DATA SUPPLIED:

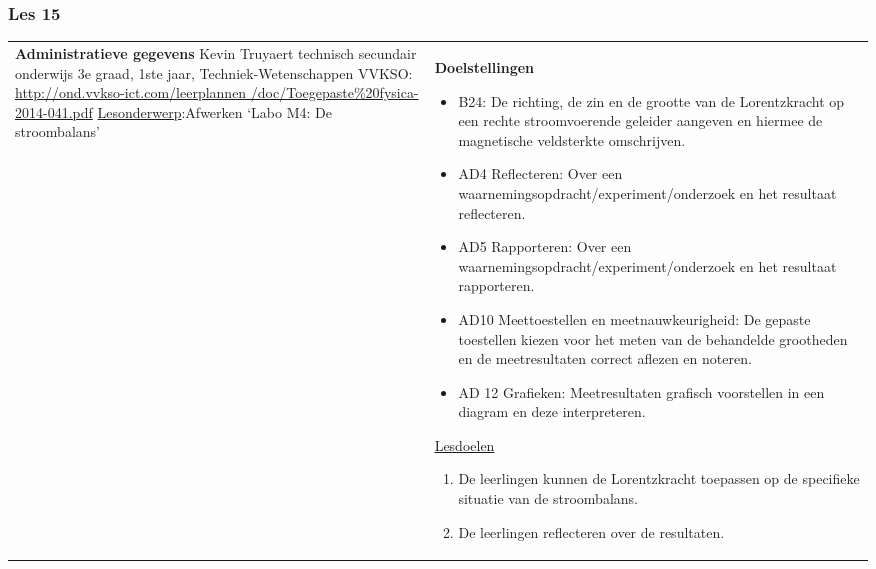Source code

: 


\begin{landscape}
	\subsubsection{Les 15}
	\begin{tabularx}{1.56\textwidth}{|p{}|X|}\hline
		\textbf{Administratieve gegevens}\newline\newline
		Kevin Truyaert\newline\newline
		technisch secundair onderwijs\newline
		3e graad, 1ste jaar, Techniek-Wetenschappen\newline
		VVKSO: \href{http://ond.vvkso-ict.com/leerplannen/doc/Toegepaste\%20fysica-2014-041.pdf}{http://ond.vvkso-ict.com/leerplannen /doc/Toegepaste\%20fysica-2014-041.pdf} \newline
		\underline{Lesonderwerp}:\newline Afwerken `Labo M4: De stroombalans' & \textbf{Doelstellingen}
		\begin{itemize}[itemsep=0.08\baselineskip]
			\item B24: De richting, de zin en de grootte van de Lorentzkracht op een rechte stroomvoerende geleider aangeven en hiermee de magnetische veldsterkte omschrijven. 
			\item AD4 Reflecteren: Over een waarnemingsopdracht/experiment/onderzoek en het resultaat reflecteren.
			\item AD5 Rapporteren: Over een waarnemingsopdracht/experiment/onderzoek en het resultaat rapporteren.
			\item AD10 Meettoestellen en meetnauwkeurigheid: De gepaste toestellen kiezen voor het meten van de behandelde grootheden en de meetresultaten correct aflezen en noteren.
			\item AD 12 Grafieken: Meetresultaten grafisch voorstellen in een diagram en deze interpreteren.
		\end{itemize}
		\underline{Lesdoelen}\newline
		\vspace{-0.75cm}
		\begin{enumerate}[itemsep=0.08\baselineskip]
			\item De leerlingen kunnen de Lorentzkracht toepassen op de specifieke situatie van de stroombalans.
			\item De leerlingen reflecteren over de resultaten.

\end{enumerate}
\end{tabularx}
\end{landscape}
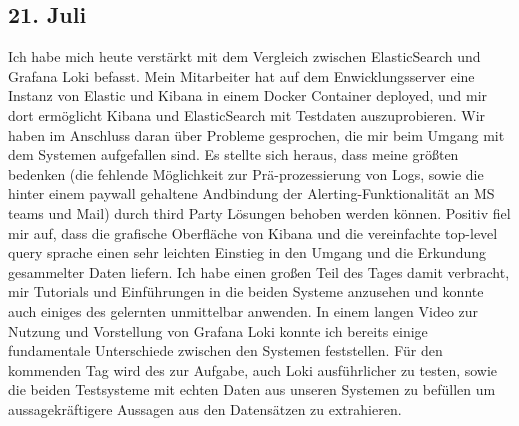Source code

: \subsection{21. Juli}
Ich habe mich heute verstärkt mit dem Vergleich zwischen ElasticSearch und Grafana Loki befasst. Mein Mitarbeiter hat auf dem Enwicklungsserver eine Instanz von Elastic und Kibana in einem Docker Container deployed, und mir dort ermöglicht Kibana und ElasticSearch mit Testdaten auszuprobieren. Wir haben im Anschluss daran über Probleme gesprochen, die mir beim Umgang mit dem Systemen aufgefallen sind. Es stellte sich heraus, dass meine größten bedenken (die fehlende Möglichkeit zur Prä-prozessierung von Logs, sowie die hinter einem paywall gehaltene Andbindung der Alerting-Funktionalität an MS teams und Mail) durch third Party Lösungen behoben werden können. Positiv fiel mir auf, dass die grafische Oberfläche von Kibana und die vereinfachte top-level query sprache einen sehr leichten Einstieg in den Umgang und die Erkundung gesammelter Daten liefern. Ich habe einen großen Teil des Tages damit verbracht, mir Tutorials und Einführungen in die beiden Systeme anzusehen und konnte auch einiges des gelernten unmittelbar anwenden.
In einem langen Video zur Nutzung und Vorstellung von Grafana Loki konnte ich bereits einige fundamentale Unterschiede zwischen den Systemen feststellen. Für den kommenden Tag wird des zur Aufgabe, auch Loki ausführlicher zu testen, sowie die beiden Testsysteme mit echten Daten aus unseren Systemen zu befüllen um aussagekräftigere Aussagen aus den Datensätzen zu extrahieren.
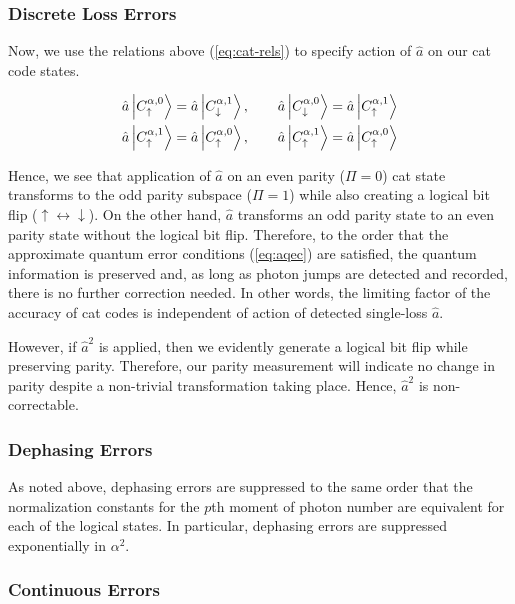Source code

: \documentclass[12]{amsart}
\newcommand\0{\mathbf{0}}
\newcommand\<{\langle}
\renewcommand\>{\rangle}
\begin{document}
\subsubsection{Discrete Loss Errors}

Now, we use the relations above (\ref{eq:cat-rels}) to specify action of $\hat{a}$ on our cat code states.

\begin{align*}
\hat{a}	\ket{C^{\alpha, 0}_{\uparrow}} &= \hat{a}	\ket{C^{\alpha, 1}_{\downarrow}}, \qquad
\hat{a}	\ket{C^{\alpha, 0}_{\downarrow}} = \hat{a}	\ket{C^{\alpha, 1}_{\uparrow}}\\
\hat{a}	\ket{C^{\alpha, 1}_{\uparrow}} &= \hat{a}	\ket{C^{\alpha, 0}_{\uparrow}},\qquad 
\hat{a}	\ket{C^{\alpha, 1}_{\uparrow}} = \hat{a}	\ket{C^{\alpha, 0}_{\uparrow}}
\end{align*}

Hence, we see that application of $\hat{a}$ on an even parity ($\Pi = 0$) cat state transforms to the odd parity subspace ($\Pi = 1$) while also creating a logical bit flip ($\uparrow \leftrightarrow \downarrow$). On the other hand, $\hat{a}$ transforms an odd parity state to an even parity state without the logical bit flip. Therefore, to the order that the approximate quantum error conditions (\ref{eq:aqec}) are satisfied, the quantum information is preserved and, as long as photon jumps are detected and recorded, there is no further correction needed. In other words, the limiting factor of the accuracy of cat codes is independent of action of detected single-loss $\hat{a}$.

However, if $\hat{a}^2$ is applied, then we evidently generate a logical bit flip while preserving parity. Therefore, our parity measurement will indicate no change in parity despite a non-trivial transformation taking place. Hence, $\hat{a}^2$ is non-correctable.

\subsubsection{Dephasing Errors}

As noted above, dephasing errors are suppressed to the same order that the normalization constants for the $p$th moment of photon number are equivalent for each of the logical states. In particular, dephasing errors are suppressed exponentially in $\alpha^2$.

\subsubsection{Continuous Errors}
\end{document}

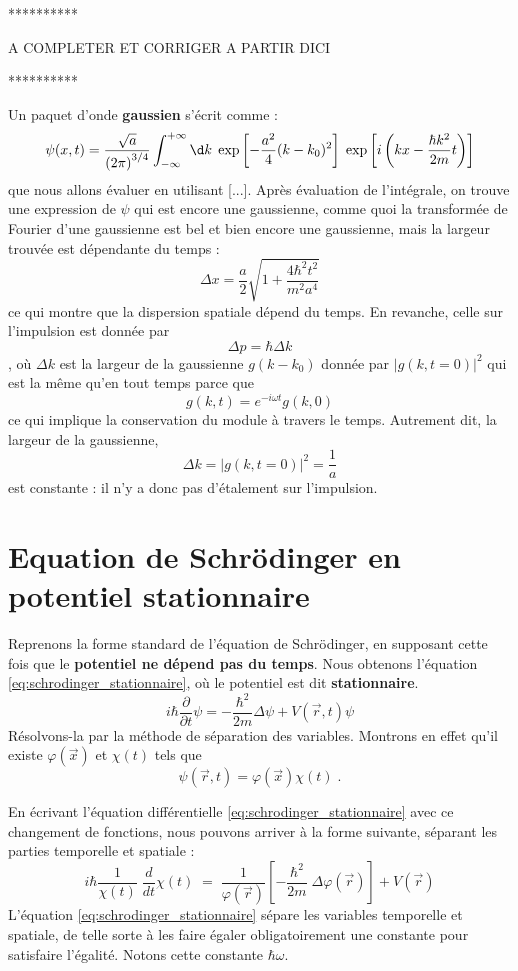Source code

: \documentclass{book}
\begin{document}
**********

A COMPLETER ET CORRIGER A PARTIR DICI

**********

Un paquet d'onde \textbf{gaussien} s'écrit comme :
\begin{equation}
\psi(x, t) = \dfrac{\sqrt{a}}{\left(2\pi\right) ^{3/4}} \int_{-\infty} ^{+\infty} \d k \; \exp \left[-\dfrac{a^2}{4} (k-k_0)^2\right] \; \exp\left[i \left(kx - \dfrac{\hbar k^2}{2m}t\right)\right]
\end{equation}
que nous allons évaluer en utilisant [...]. Après évaluation de l'intégrale, on trouve une expression de $\psi$ qui est encore une gaussienne, comme quoi la transformée de Fourier d'une gaussienne est bel et bien encore une gaussienne, mais la largeur trouvée est dépendante du temps :
\begin{equation}
\Delta x = \dfrac{a}{2} \sqrt{ 1 + \dfrac{4 \hbar ^2 t^2}{m^2 a^4}}
\end{equation}
ce qui montre que la dispersion spatiale dépend du temps. En revanche, celle sur l'impulsion est donnée par $$\Delta p = \hbar \Delta k$$, où $\Delta k$ est la largeur de la gaussienne $g(k-k_0)$ donnée par $|g(k,t=0)|^2$ qui est la même qu'en tout temps parce que $$g(k,t) = e^{-i\omega t} g(k,0)$$ ce qui implique la conservation du module à travers le temps. Autrement dit, la largeur de la gaussienne, 
$$\Delta k = |g(k,t=0)|^2 = \dfrac{1}{a}$$
est constante : il n'y a donc pas d'étalement sur l'impulsion.



\section{Equation de Schrödinger en potentiel stationnaire}
Reprenons la forme standard de l'équation de Schrödinger, en supposant cette fois que le \textbf{potentiel ne dépend pas du temps}. Nous obtenons l'équation \eqref{eq:schrodinger_stationnaire}, où le potentiel est dit \textbf{stationnaire}. 
\begin{equation} \label{eq:schrodinger_stationnaire}
i\hbar \dfrac{\partial}{\partial t} \psi = -\dfrac{\hbar ^2}{2m} \Delta \psi + V(\vec r, t) \psi
\end{equation}
Résolvons-la par la méthode de séparation des variables. Montrons en effet qu'il existe $\varphi(\vec x)$ et $\chi(t)$ tels que $$\psi(\vec r, t) = \varphi(\vec x) \chi(t)\; .$$

En écrivant l'équation différentielle \eqref{eq:schrodinger_stationnaire} avec ce changement de fonctions, nous pouvons arriver à la forme suivante, séparant les parties temporelle et spatiale :
\begin{equation}
i\hbar \dfrac{1}{\chi(t)} \; \dfrac{d}{dt} \chi(t) \; = \; \dfrac{1}{\varphi(\vec r)} \left[ -\dfrac{\hbar ^2}{2m} \; \Delta \varphi(\vec r) \right] + V(\vec r)
\end{equation}
L'équation \eqref{eq:schrodinger_stationnaire} sépare les variables temporelle et spatiale, de telle sorte à les faire égaler obligatoirement une constante pour satisfaire l'égalité. Notons cette constante $\hbar \omega$. 
\end{document}

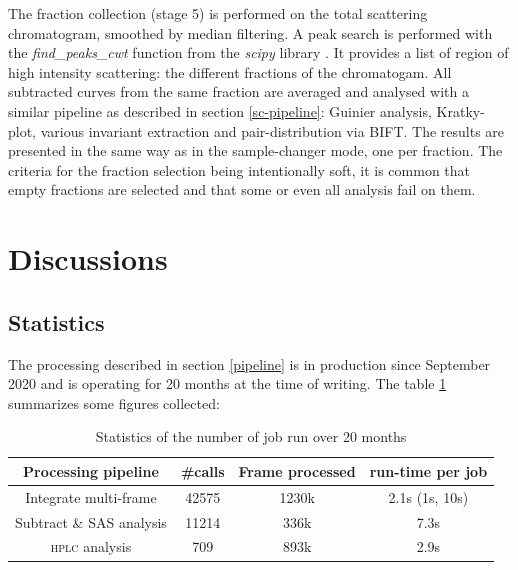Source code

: \documentclass[preprint]{iucr}              %
\begin{document}
The fraction collection (stage 5) is performed on the total scattering chromatogram, smoothed by median filtering. 
A peak search is performed with the \textit{find\_peaks\_cwt} function from the \textit{scipy} library \cite{scipy}.
It provides a list of region of high intensity scattering: the different fractions of the chromatogam.
All subtracted curves from the same fraction are averaged and analysed with a similar pipeline as described in section \ref{sc-pipeline}: Guinier analysis, Kratky-plot, various invariant extraction and pair-distribution via BIFT.
The results are presented in the same way as in the sample-changer mode, one per fraction.
The criteria for the fraction selection being intentionally soft, it is common that empty fractions are selected and that some or even all analysis fail on them. 

\section{Discussions}

\subsection{Statistics}
The processing described in section \ref{pipeline} is in production since September 2020 and is operating for 20 months at the time of writing.
The table \ref{stats} summarizes some figures collected:
\begin{table}
    \label{stats}
    \caption{Statistics of the number of job run over 20 months}
    \begin{center}
    \begin{tabular}{|c|c|c|c|}
        \hline
        Processing pipeline & \#calls & Frame processed & run-time per job \\
        \hline
        Integrate multi-frame & 42575 & 1230k & 2.1s (1s, 10s) \\
        Subtract \& SAS analysis & 11214 & 336k & 7.3s \\
        \textsc{hplc} analysis & 709 & 893k & 2.9s \\
        \hline
    \end{tabular}
    
    \end{center}
\end{table}
\end{document}
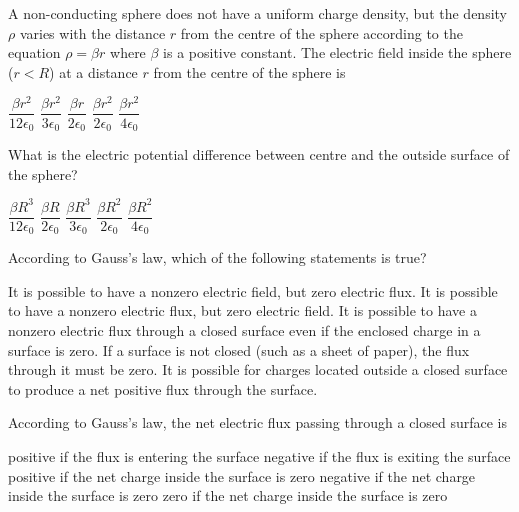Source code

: \documentclass{../../../oss-apphys-exam}
\begin{document}

\raggedcolumns



\begin{questions}

  \question A non-conducting sphere does not have a uniform charge density, but
  the density $\rho$ varies with the distance $r$ from the centre of the
  sphere according to the equation $\rho=\beta r$ where $\beta$ is a positive
  constant. The electric field inside the sphere ($r<R$) at a distance $r$
  from the centre of the sphere is
  \begin{choices}
    \choice $\dfrac{\beta r^2}{12\epsilon_0}$
    \choice $\dfrac{\beta r^2}{3\epsilon_0}$
    \choice $\dfrac{\beta r}{2\epsilon_0}$
    \choice $\dfrac{\beta r^2}{2\epsilon_0}$
    \choice $\dfrac{\beta r^2}{4\epsilon_0}$
  \end{choices}
  
  \question What is the electric potential difference between centre and the
  outside surface of the sphere?
  \begin{choices}
    \choice $\dfrac{\beta R^3}{12\epsilon_0}$
    \choice $\dfrac{\beta R}{2\epsilon_0}$
    \choice $\dfrac{\beta R^3}{3\epsilon_0}$
    \choice $\dfrac{\beta R^2}{2\epsilon_0}$
    \choice $\dfrac{\beta R^2}{4\epsilon_0}$
  \end{choices}
    
  \question According to Gauss's law, which of the following statements is
  true?
  \begin{choices}
    \choice It is possible to have a nonzero electric field, but zero electric
    flux.
    \choice It is possible to have a nonzero electric flux, but zero electric
    field.
    \choice It is possible to have a nonzero electric flux through a closed
    surface even if the enclosed charge in a surface is zero.
    \choice If a surface is not closed (such as a sheet of paper), the flux
    through it must be zero.
    \choice It is possible for charges located outside a closed surface to
    produce a net positive flux through the surface.
  \end{choices}
    
  \question According to Gauss's law, the net electric flux passing through a
  closed surface is
  \begin{choices}
    \choice positive if the flux is entering the surface
    \choice negative if the flux is exiting the surface
    \choice positive if the net charge inside the surface is zero
    \choice negative if the net charge inside the surface is zero
    \choice zero if the net charge inside the surface is zero
  \end{choices}
    

\end{questions}
\end{document}
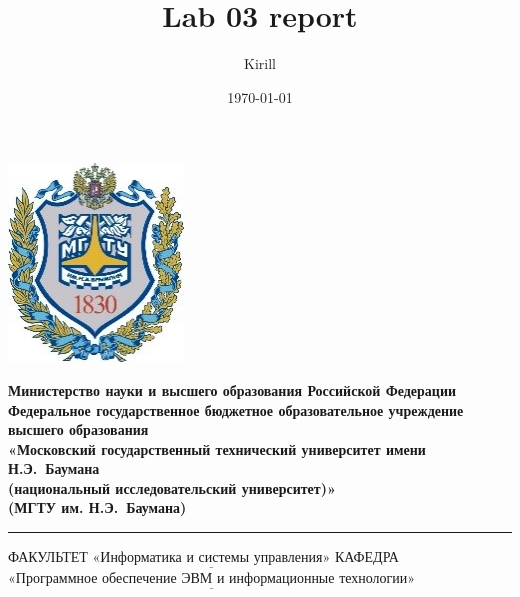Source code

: \documentclass[14pt,russian]{scrartcl}
\title{Lab 03 report}
\author{Kirill}
\date{\today}
\begin{document}
\thispagestyle{empty}

\noindent \begin{minipage}{0.15\textwidth}
	\includegraphics[width=\linewidth]{b_logo}
\end{minipage}
\noindent\begin{minipage}{0.85\textwidth}\centering
	\textbf{Министерство науки и высшего образования Российской Федерации}\\
	\textbf{Федеральное государственное бюджетное образовательное учреждение высшего образования}\\
	\textbf{«Московский государственный технический университет имени Н.Э.~Баумана}\\
	\textbf{(национальный исследовательский университет)»}\\
	\textbf{(МГТУ им. Н.Э.~Баумана)}
\end{minipage}

\noindent\rule{16cm}{3pt}
\newline\newline
\noindent ФАКУЛЬТЕТ $\underline{\text{«Информатика и системы управления»}}$ \newline\newline
\noindent КАФЕДРА $\underline{\text{«Программное обеспечение ЭВМ и информационные технологии»}}$\newline\newline
\end{document}
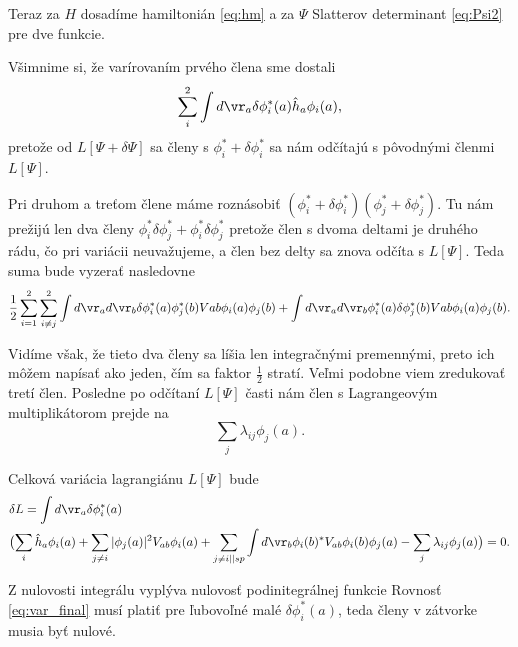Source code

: Teraz za $H$ dosadíme hamiltonián \eqref{eq:hm} a za $\Psi$ Slatterov determinant \eqref{eq:Psi2} pre dve funkcie.

Všimnime si, že varírovaním prvého člena sme dostali
\begin{equation}
 \label{eq:var1}
 \sum_i^2 \int d\vr_a \delta\phi^*_i(a)\hat h_a \phi_i(a)\text{,}
\end{equation}
pretože od $L[\Psi+\delta\Psi]$ sa členy s $\phi^*_i+\delta\phi^*_i$ sa nám odčítajú s pôvodnými členmi $L[\Psi]$.

Pri druhom a treťom člene máme roznásobiť $(\phi^*_i+\delta\phi^*_i)(\phi^*_j+\delta\phi^*_j)$. Tu nám prežijú len dva členy $\phi^*_i\delta\phi^*_j + \phi^*_i\delta\phi^*_j$
pretože člen s dvoma deltami je druhého rádu, čo pri variácii neuvažujeme, a člen bez delty sa znova odčíta s $L[\Psi]$. Teda suma bude vyzerať nasledovne
\begin{equation}
 \label{eq:part_sum}
 \frac{1}{2} \sum_{i=1}^2{\sum_{i\neq j}^2 \int d\vr_a d\vr_b\delta\phi^*_i(a)\phi^*_j(b)Vab\phi_i(a)\phi_j(b)+ \int d\vr_a d\vr_b\phi^*_i(a)\delta\phi^*_j(b)Vab\phi_i(a)\phi_j(b)} \text{.}
\end{equation}


Vidíme však, že tieto dva členy sa líšia len integračnými premennými, preto ich môžem napísať ako jeden, čím sa faktor $\frac{1}{2}$ stratí. Veľmi podobne viem zredukovať tretí člen.
Posledne po odčítaní $L[\Psi]$ časti nám člen s Lagrangeovým multiplikátorom prejde na
\begin{equation}
 \label{eq:part_lagr}
 \sum_j{\lambda_{ij}\phi_j(a)} \text{.}
\end{equation}

Celková variácia lagrangiánu $L[\Psi]$ bude
\begin{align}
 \label{eq:var_final}
 &\delta L=\int d\vr_a\delta\phi_i^*(a) \\ \notag
 &\bigl(\sum_i\hat h_a \phi_i(a) +
 \sum_{j\neq i} |\phi_j(a)|^2V_{ab}\phi_i(a)+
 \sum_{j \neq i || sp}\int d\vr_b \phi_i(b)^*V_{ab}\phi_i(b)\phi_j(a)-
 \sum_j \lambda_{ij} \phi_j(a)\bigr)=0 \text{.}
\end{align}

Z nulovosti integrálu vyplýva nulovosť podinitegrálnej funkcie
Rovnosť \eqref{eq:var_final} musí platiť pre ľubovoľné malé $\delta \phi_i^*(a)$, teda
členy v zátvorke musia byť nulové.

PROBLEM TO WORK ON: Each line of the entries above that contains "bude" must be copied into the answer.

RESULT BELOW:
pretože člen s dvoma deltami je druhého rádu, čo pri variácii neuvažujeme, a člen bez delty sa znova odčíta s $L[\Psi]$. Teda suma bude vyzerať nasledovne
Celková variácia lagrangiánu $L[\Psi]$ bude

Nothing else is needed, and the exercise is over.